What is the behavior of printing NULL with printf's %s specifier?


Came across an interesting interview question:

test 1:
printf("test %s\n", NULL);
printf("test %s\n", NULL);

prints:
test (null)
test (null)

test 2:
printf("%s\n", NULL);
printf("%s\n", NULL);
prints
Segmentation fault (core dumped)

Though this might run fine on some systems, at least mine is throwing a segmentation fault. What would be the best explanation of this behavior? Above code is in C.

Following is my gcc info:

deep@deep:~$ gcc --version
gcc (Ubuntu/Linaro 4.6.3-1ubuntu5) 4.6.3

Solution

  • First things first: printf is expecting a valid (i.e. non-NULL) pointer for its %s argument so passing it a NULL is officially undefined. It may print "(null)" or it may delete all files on your hard drive--either is correct behavior as far as ANSI is concerned (at least, that's what Harbison and Steele tells me.)

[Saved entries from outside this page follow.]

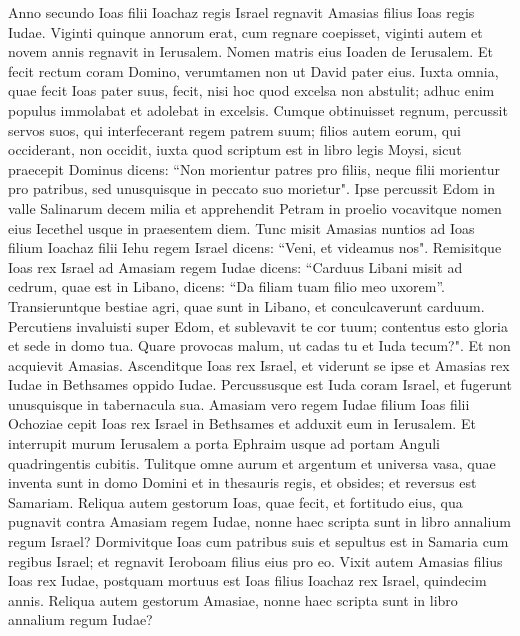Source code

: \begin{biblechapter}  
\verse Anno secundo Ioas filii Ioachaz regis Israel regnavit Amasias filius Ioas regis Iudae. 
\verse Viginti quinque annorum erat, cum regnare coepisset, viginti autem et novem annis regnavit in Ierusalem. Nomen matris eius Ioaden de Ierusalem. 
\verse Et fecit rectum coram Domino, verumtamen non ut David pater eius. Iuxta omnia, quae fecit Ioas pater suus, fecit, 
\verse nisi hoc quod excelsa non abstulit; adhuc enim populus immolabat et adolebat in excelsis.  
\verse Cumque obtinuisset regnum, percussit servos suos, qui interfecerant regem patrem suum; 
\verse filios autem eorum, qui occiderant, non occidit, iuxta quod scriptum est in libro legis Moysi, sicut praecepit Dominus dicens: “Non morientur patres pro filiis, neque filii morientur pro patribus, sed unusquisque in peccato suo morietur". 
\verse Ipse percussit Edom in valle Salinarum decem milia et apprehendit Petram in proelio vocavitque nomen eius Iecethel usque in praesentem diem. 
\verse Tunc misit Amasias nuntios ad Ioas filium Ioachaz filii Iehu regem Israel dicens: “Veni, et videamus nos". 
\verse Remisitque Ioas rex Israel ad Amasiam regem Iudae dicens: “Carduus Libani misit ad cedrum, quae est in Libano, dicens: “Da filiam tuam filio meo uxorem”. Transieruntque bestiae agri, quae sunt in Libano, et conculcaverunt carduum. 
\verse Percutiens invaluisti super Edom, et sublevavit te cor tuum; contentus esto gloria et sede in domo tua. Quare provocas malum, ut cadas tu et Iuda tecum?". 
\verse Et non acquievit Amasias. Ascenditque Ioas rex Israel, et viderunt se ipse et Amasias rex Iudae in Bethsames oppido Iudae. 
\verse Percussusque est Iuda coram Israel, et fugerunt unusquisque in tabernacula sua. 
\verse Amasiam vero regem Iudae filium Ioas filii Ochoziae cepit Ioas rex Israel in Bethsames et adduxit eum in Ierusalem. Et interrupit murum Ierusalem a porta Ephraim usque ad portam Anguli quadringentis cubitis. 
\verse Tulitque omne aurum et argentum et universa vasa, quae inventa sunt in domo Domini et in thesauris regis, et obsides; et reversus est Samariam. 
\verse Reliqua autem gestorum Ioas, quae fecit, et fortitudo eius, qua pugnavit contra Amasiam regem Iudae, nonne haec scripta sunt in libro annalium regum Israel? 
\verse Dormivitque Ioas cum patribus suis et sepultus est in Samaria cum regibus Israel; et regnavit Ieroboam filius eius pro eo. 
\verse Vixit autem Amasias filius Ioas rex Iudae, postquam mortuus est Ioas filius Ioachaz rex Israel, quindecim annis. 
\verse Reliqua autem gestorum Amasiae, nonne haec scripta sunt in libro annalium regum Iudae? 

\end{biblechapter}

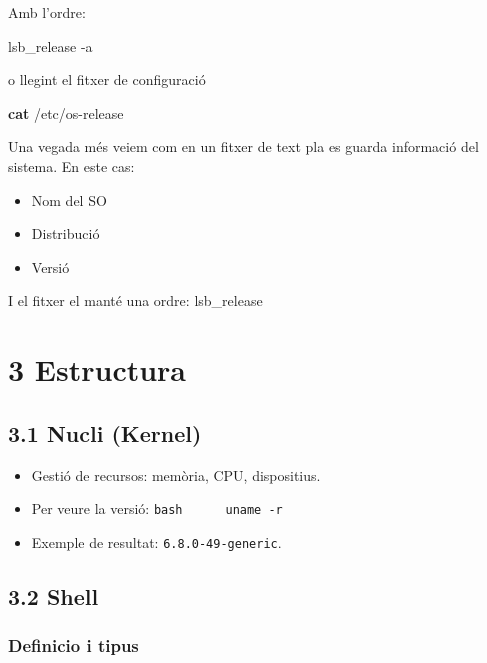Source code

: \documentclass[
  a4paper,
]{article}
\newenvironment{Shaded}{\begin{snugshade}}{\end{snugshade}}
\newcommand{\AttributeTok}[1]{\textcolor[rgb]{0.13,0.29,0.53}{#1}}
\newcommand{\ExtensionTok}[1]{#1}
\newcommand{\FunctionTok}[1]{\textcolor[rgb]{0.13,0.29,0.53}{\textbf{#1}}}
\newcommand{\NormalTok}[1]{#1}
\providecommand{\tightlist}{%
  \setlength{\itemsep}{0pt}\setlength{\parskip}{0pt}}
\begin{document}
Amb l'ordre:

\begin{Shaded}
\begin{Highlighting}[]
\ExtensionTok{lsb\_release} \AttributeTok{{-}a}
\end{Highlighting}
\end{Shaded}

o llegint el fitxer de configuració

\begin{Shaded}
\begin{Highlighting}[]
\FunctionTok{cat}\NormalTok{ /etc/os{-}release}
\end{Highlighting}
\end{Shaded}

Una vegada més veiem com en un fitxer de text pla es guarda informació
del sistema. En este cas:

\begin{itemize}
\tightlist
\item
  Nom del SO
\item
  Distribució
\item
  Versió
\end{itemize}

I el fitxer el manté una ordre: lsb\_release

\section{3 Estructura}\label{estructura}

\subsection{3.1 Nucli (Kernel)}\label{nucli-kernel}

\begin{itemize}
\tightlist
\item
  Gestió de recursos: memòria, CPU, dispositius.
\item
  Per veure la versió: \texttt{bash\ \ \ \ \ \ uname\ -r}
\item
  Exemple de resultat: \texttt{6.8.0-49-generic}.
\end{itemize}

\subsection{3.2 Shell}\label{shell}

\subsubsection{Definicio i tipus}\label{definicio-i-tipus}
\end{document}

    That being said, yeah, this is really wierd behavior. It turns out that what's happening is that when you do a simple printf like this:

    printf("%s\n", NULL);
    

    gcc is (ahem) smart enough to deconstruct this into a call to puts. The first printf, this:

    printf("test %s\n", NULL);
    

    is complicated enough that gcc will instead emit a call to real printf.

    (Notice that gcc emits warnings about your invalid printf argument when you compile. That's because it long ago developed the ability to parse *printf format strings.)

    You can see this yourself by compiling with the -save-temps option and then looking through the resulting .s file.

    When I compiled the first example, I got:

    movl    $.LC0, %eax
    movl    $0, %esi
    movq    %rax, %rdi
    movl    $0, %eax
    call    printf      ; <-- Actually calls printf!
    

    (Comments were added by me.)

    But the second one produced this code:

    movl    $0, %edi    ; Stores NULL in the puts argument list
    call    puts        ; Calls puts
    

    Note that this optimization is correct, i.e. it produces the same result for valid strings; notably puts prints a newline character after the string.